Ever since we hacked together our first rough proof-of-concept of an app estimating the ratio of men’s vs women’s voices in meetings (waaay back in 2016) we’ve been unable to let the concept go. In January, when Google announced they’d chosen Keras as the first official high-level library to be added to TensorFlow core, we were so inspired we decided we had to give it a shot. What could possibly go wrong, right?
Looking for data
All successful machine learning projects follow this basic formula:
Everyone knows this. Thus, the first problem in our machine learning endeavor was data. Training a model takes data, and lots of it.
Like any sane person looking for something, we went ahead and binged it. Nah, I’m joking of course. We googled it. I’m sure we would’ve gotten the same result with Bing though. Eventually. Anyways, up turns an article about classifying the gender of people by voice. Using a variety of ML techniques they found a model with a 99% accuracy on their data. What’s more, their model was very simple and boiled down to this decision tree:
Is there a lib for that?
Onto the next part of the famous machine learning auto-success formula: testing. We had to implement the model in Swift on iOS to verify that it worked. The algorithm itself is stupid simple, but extracting features from audio in Swift proved a different matter. There is, as far as we can tell, no near-omnipotent audio analysis lib for Swift—like seewave for R—that we could use to extract f0 and IQR from audio in real time. After much googling and some hair-pulling, we found the pitch detection lib Beethoven which looked like it might suit our purpose. We cloned it, ripped out the parts we didn’t need and added the missing stuff that we did. I ♡ the MIT license.
With a spring in our step and a smile on our face we started implementing the model using the modified Beethoven library. We were hoping to achieve an accuracy of at least 85-90% on our own test data. Naturally, that didn’t happen. We had to go back to the drawing board.

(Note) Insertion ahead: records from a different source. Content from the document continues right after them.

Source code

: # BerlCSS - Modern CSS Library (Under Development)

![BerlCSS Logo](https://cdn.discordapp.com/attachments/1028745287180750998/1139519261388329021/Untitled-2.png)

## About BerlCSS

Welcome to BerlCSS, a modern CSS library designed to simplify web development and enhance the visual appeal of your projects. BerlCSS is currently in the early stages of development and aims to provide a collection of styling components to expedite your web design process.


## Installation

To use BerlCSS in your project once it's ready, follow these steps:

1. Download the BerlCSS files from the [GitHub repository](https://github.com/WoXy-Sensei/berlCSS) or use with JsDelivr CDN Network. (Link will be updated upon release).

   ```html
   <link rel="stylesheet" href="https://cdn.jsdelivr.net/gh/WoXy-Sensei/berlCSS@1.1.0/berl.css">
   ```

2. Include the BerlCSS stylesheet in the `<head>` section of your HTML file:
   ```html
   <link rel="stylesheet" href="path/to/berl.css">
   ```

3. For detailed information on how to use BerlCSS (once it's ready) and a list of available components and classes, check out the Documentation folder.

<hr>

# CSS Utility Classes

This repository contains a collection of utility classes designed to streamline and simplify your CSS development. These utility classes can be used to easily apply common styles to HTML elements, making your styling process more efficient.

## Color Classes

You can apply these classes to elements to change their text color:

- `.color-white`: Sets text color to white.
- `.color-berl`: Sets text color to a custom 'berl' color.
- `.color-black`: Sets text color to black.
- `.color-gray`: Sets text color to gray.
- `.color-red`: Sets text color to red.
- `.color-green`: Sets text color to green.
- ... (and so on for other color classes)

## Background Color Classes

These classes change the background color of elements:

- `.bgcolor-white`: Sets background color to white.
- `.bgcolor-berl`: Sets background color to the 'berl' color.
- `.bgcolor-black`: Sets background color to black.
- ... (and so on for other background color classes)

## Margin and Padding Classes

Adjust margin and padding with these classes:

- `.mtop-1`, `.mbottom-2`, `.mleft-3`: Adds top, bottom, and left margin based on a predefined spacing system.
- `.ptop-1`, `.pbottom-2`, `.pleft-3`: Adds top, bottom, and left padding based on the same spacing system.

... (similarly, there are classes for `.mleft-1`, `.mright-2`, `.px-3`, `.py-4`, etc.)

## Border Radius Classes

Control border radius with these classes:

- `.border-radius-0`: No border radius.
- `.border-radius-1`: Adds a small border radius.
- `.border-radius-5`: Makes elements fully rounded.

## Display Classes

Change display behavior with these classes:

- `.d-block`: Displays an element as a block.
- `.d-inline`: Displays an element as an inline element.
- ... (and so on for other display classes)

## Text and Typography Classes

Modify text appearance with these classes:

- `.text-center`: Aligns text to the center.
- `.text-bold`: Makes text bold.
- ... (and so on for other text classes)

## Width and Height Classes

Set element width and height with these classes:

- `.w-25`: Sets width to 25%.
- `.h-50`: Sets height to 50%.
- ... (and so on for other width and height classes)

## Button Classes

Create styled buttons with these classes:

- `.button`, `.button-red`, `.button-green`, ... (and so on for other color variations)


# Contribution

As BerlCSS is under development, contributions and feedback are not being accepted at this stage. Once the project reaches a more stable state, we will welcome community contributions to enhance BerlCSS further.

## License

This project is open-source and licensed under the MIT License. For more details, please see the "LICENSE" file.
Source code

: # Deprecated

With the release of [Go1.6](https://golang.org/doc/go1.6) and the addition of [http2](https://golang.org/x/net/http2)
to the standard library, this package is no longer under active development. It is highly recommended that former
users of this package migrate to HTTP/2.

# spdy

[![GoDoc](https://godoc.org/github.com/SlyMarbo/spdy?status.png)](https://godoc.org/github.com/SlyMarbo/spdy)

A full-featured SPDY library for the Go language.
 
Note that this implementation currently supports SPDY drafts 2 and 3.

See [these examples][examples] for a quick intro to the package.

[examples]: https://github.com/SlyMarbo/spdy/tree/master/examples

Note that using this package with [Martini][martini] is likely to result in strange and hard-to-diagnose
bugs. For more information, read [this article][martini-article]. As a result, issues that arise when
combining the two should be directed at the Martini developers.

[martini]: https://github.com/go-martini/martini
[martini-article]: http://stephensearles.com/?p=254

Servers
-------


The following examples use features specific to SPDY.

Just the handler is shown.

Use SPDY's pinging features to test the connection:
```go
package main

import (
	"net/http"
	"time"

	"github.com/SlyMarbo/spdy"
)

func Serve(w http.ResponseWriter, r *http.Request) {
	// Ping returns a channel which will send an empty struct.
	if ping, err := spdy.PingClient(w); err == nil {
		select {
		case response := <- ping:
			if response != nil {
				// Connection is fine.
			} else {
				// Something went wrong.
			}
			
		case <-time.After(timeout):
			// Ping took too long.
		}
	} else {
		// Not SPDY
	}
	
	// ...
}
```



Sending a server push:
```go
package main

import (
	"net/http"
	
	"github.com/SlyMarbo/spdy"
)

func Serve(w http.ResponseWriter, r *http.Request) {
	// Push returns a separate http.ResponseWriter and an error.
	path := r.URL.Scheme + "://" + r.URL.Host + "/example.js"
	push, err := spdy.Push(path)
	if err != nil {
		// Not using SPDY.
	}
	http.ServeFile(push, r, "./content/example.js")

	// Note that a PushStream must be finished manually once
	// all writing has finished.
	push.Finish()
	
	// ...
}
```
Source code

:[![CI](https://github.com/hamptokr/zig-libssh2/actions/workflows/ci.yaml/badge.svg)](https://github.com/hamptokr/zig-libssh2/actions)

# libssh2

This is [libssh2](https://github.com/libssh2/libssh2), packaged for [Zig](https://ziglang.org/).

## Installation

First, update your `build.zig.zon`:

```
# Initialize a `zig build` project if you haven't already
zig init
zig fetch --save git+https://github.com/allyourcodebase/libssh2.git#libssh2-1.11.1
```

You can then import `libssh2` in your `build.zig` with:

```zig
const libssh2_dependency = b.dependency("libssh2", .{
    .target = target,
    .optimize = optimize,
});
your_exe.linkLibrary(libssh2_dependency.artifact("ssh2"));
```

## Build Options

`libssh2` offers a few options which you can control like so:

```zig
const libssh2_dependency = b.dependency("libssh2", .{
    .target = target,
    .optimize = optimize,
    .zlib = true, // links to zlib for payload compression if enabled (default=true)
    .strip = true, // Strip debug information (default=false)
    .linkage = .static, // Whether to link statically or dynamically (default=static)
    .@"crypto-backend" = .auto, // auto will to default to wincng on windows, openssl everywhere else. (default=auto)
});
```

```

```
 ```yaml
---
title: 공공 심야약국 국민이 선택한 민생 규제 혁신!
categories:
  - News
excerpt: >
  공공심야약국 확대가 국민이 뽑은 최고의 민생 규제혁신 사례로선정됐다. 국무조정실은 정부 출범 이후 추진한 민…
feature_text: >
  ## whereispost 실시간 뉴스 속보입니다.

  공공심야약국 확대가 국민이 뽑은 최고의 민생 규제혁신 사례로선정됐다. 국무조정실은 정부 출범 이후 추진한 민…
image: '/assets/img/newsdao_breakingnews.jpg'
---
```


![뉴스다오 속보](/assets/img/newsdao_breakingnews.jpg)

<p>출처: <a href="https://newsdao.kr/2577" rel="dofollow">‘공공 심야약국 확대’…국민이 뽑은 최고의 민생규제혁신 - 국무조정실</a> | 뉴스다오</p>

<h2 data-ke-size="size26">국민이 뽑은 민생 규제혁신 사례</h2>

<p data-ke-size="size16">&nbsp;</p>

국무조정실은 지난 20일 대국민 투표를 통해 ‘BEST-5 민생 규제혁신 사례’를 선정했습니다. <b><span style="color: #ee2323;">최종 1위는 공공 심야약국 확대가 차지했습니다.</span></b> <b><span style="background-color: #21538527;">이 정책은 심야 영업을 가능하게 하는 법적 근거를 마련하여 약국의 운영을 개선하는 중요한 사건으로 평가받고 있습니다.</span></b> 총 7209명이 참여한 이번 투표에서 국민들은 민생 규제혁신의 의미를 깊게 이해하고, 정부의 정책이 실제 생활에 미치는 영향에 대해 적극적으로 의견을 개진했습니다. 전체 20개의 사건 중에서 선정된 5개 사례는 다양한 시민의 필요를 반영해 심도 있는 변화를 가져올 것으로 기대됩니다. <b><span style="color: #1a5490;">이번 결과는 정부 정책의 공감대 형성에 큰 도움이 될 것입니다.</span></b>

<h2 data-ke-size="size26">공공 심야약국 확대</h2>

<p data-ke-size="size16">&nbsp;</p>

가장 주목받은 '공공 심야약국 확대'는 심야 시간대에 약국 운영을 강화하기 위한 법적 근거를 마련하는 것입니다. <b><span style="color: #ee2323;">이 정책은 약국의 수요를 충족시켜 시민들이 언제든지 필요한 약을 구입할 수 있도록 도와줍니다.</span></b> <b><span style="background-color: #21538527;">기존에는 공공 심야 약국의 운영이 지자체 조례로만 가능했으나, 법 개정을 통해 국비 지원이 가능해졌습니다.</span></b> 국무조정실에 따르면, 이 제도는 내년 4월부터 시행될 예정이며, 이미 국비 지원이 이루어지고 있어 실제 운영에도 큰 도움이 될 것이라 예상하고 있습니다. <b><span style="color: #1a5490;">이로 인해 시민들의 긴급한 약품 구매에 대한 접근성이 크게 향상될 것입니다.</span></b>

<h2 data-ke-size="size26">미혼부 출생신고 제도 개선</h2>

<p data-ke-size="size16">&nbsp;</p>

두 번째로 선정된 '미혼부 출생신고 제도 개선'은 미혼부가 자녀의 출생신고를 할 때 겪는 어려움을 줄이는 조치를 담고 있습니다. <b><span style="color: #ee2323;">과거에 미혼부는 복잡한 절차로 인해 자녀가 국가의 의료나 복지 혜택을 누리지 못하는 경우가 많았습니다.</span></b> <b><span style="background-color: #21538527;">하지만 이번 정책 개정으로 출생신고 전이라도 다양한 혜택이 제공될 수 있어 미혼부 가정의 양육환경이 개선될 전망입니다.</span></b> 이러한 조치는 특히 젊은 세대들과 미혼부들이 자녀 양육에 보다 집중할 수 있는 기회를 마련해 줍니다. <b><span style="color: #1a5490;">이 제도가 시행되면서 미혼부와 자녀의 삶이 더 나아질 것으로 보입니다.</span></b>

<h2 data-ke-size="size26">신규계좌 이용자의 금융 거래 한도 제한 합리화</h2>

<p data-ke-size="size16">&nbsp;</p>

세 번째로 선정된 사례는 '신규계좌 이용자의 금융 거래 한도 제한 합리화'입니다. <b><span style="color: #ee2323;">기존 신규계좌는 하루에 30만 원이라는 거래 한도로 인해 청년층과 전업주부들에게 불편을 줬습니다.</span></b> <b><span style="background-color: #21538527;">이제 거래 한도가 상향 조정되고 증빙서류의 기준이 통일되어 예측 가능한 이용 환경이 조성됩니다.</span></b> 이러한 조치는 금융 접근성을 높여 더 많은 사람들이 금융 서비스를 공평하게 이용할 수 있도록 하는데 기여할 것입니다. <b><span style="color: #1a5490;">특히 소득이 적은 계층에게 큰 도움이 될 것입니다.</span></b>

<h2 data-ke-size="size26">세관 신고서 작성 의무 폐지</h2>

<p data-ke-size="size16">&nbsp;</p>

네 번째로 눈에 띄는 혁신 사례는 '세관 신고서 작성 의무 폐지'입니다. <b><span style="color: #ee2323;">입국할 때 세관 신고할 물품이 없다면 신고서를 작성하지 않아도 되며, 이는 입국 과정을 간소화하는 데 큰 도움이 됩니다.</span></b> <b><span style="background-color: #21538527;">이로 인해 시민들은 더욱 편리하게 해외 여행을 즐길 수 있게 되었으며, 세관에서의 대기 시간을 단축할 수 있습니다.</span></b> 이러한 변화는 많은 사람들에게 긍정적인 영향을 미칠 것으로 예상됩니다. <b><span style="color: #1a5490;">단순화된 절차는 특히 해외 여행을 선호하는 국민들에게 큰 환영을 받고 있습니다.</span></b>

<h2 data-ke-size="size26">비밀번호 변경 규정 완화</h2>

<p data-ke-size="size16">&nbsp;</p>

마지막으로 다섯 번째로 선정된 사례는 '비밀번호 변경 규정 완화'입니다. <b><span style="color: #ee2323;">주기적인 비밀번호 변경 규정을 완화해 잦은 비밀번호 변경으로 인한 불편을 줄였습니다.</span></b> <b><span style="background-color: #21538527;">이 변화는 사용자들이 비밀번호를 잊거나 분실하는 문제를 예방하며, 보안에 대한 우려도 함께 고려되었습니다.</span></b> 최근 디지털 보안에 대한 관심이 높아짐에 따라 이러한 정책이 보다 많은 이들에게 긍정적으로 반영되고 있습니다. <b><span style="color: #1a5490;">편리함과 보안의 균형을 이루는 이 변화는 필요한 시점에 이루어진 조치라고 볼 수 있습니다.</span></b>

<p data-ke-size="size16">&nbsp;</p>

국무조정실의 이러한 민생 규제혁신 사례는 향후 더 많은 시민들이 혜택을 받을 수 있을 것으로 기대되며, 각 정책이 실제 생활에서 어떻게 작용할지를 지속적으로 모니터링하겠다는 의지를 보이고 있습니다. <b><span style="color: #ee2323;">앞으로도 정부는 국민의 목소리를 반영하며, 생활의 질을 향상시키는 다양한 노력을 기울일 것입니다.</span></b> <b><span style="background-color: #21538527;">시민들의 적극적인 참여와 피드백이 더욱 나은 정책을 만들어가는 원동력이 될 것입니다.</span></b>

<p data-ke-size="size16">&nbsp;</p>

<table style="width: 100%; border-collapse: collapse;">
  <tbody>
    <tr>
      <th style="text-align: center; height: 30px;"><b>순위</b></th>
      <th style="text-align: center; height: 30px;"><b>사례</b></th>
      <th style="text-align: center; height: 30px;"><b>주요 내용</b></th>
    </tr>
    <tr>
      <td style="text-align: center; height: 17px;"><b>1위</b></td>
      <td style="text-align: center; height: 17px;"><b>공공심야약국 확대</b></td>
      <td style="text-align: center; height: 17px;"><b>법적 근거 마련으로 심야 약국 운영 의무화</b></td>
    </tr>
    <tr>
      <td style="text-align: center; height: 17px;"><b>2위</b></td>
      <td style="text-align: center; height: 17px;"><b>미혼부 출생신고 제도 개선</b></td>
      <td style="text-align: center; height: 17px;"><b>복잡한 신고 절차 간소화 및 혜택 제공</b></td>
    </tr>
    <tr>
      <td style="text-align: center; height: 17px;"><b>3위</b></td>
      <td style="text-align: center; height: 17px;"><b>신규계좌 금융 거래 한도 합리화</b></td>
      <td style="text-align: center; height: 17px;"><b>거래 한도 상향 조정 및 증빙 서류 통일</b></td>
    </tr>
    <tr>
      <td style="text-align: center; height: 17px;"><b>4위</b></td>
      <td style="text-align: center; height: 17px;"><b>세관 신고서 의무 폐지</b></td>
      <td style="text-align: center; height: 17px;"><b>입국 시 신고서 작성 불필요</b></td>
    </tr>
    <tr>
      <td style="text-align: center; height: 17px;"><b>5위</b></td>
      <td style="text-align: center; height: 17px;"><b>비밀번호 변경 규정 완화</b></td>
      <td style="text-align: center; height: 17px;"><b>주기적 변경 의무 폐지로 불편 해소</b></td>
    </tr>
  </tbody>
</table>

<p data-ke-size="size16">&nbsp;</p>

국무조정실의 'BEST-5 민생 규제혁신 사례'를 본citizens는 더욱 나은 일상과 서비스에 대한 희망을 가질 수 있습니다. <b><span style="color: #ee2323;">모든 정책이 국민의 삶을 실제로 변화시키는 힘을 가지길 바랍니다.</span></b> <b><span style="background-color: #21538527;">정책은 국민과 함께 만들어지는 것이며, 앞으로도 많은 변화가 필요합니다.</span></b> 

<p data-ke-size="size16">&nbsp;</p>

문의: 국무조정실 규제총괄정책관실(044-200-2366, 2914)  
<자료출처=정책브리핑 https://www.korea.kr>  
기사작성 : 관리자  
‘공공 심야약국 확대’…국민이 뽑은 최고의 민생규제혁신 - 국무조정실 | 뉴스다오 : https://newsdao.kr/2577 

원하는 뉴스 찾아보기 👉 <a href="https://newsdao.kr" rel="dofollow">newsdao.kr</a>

A few mostly sleepless nights followed. Finally, by adjusting the thresholds in the original model and performing various black magicks, we felt confident enough to proceed with building the actual app.
Someone messed with the iPhone mic
Once at the “works on my device”-stage, we started testing on different devices and with more voices. To our dismay, we found that something had changed in the recording system between the iPhone 6 and later models.
It seems iPhone 6, as part of the built-in noise reduction, has a low shelf filter that cannot be disabled that newer devices such as 6S, SE and 7 lack. Several sources claimed this filter could be turned off by setting the
AVAudioSession mode to
AVAudioSessionModeMeasurement. We found this to be false.
In addition to this filter, the mic of these newer phones are more sensitive and record at a higher level than older ones. These two factors working together were bad news for both our fundamental frequency extraction algorithm and our interquartile range calculator. The results were bad. Very bad.
The only solution seemed to be the good old device detection trick we’ve used a bazillion times when building websites, knowing all along it’s a bad idea. And presumably because it’s a bad idea, Apple has made it as difficult as possible to find out the device model in any more detail than “iPhone”. Thanks, Apple. Luckily, we had code lying around for this precise case in an old project. Using it, we were able to detect the device model and adjust the input level threshold and apply our own low shelf filter on newer devices to make them behave.
We promise we’re not recording your top secret meetings
The reason we couldn’t avoid this whole mess and just release our old version of the app to the public is that the gender classification was done server-side in a fairly inefficient manner. The server could barely handle one connected device at a time. I don’t even want to think about what would happen if more than ten people tried to use the app at the same time.
For this concept to work at scale, the classification has to be done directly on the device. That means we do not have to send any audio data whatsoever from the device. And we don’t. Cross my heart. What we do send are minimal statistics for each recorded session to be able to deliver some sort of analytics platform in the future. Plus they’re fun to look at on the web site.
What happens next?
This app is not perfect. I’ll be the first to acknowledge that. There are still features to add, issues to fix and problems to solve.
First, the algorithm makes mistakes even under optimal conditions, and the more noise there is the worse it gets. This cocktail party problem is well known and while some people may soon solve it, we are not those people.
Second, since we can only look at the physical characteristics of a voice we cannot possibly know whether the person to whom it belongs identifies with their biological gender or not. This is unfortunate, because the last thing we want is for people to feel excluded and marginalized.
And finally, a mere app cannot solve the problem of gender inequality. But maybe, just maybe, it can help.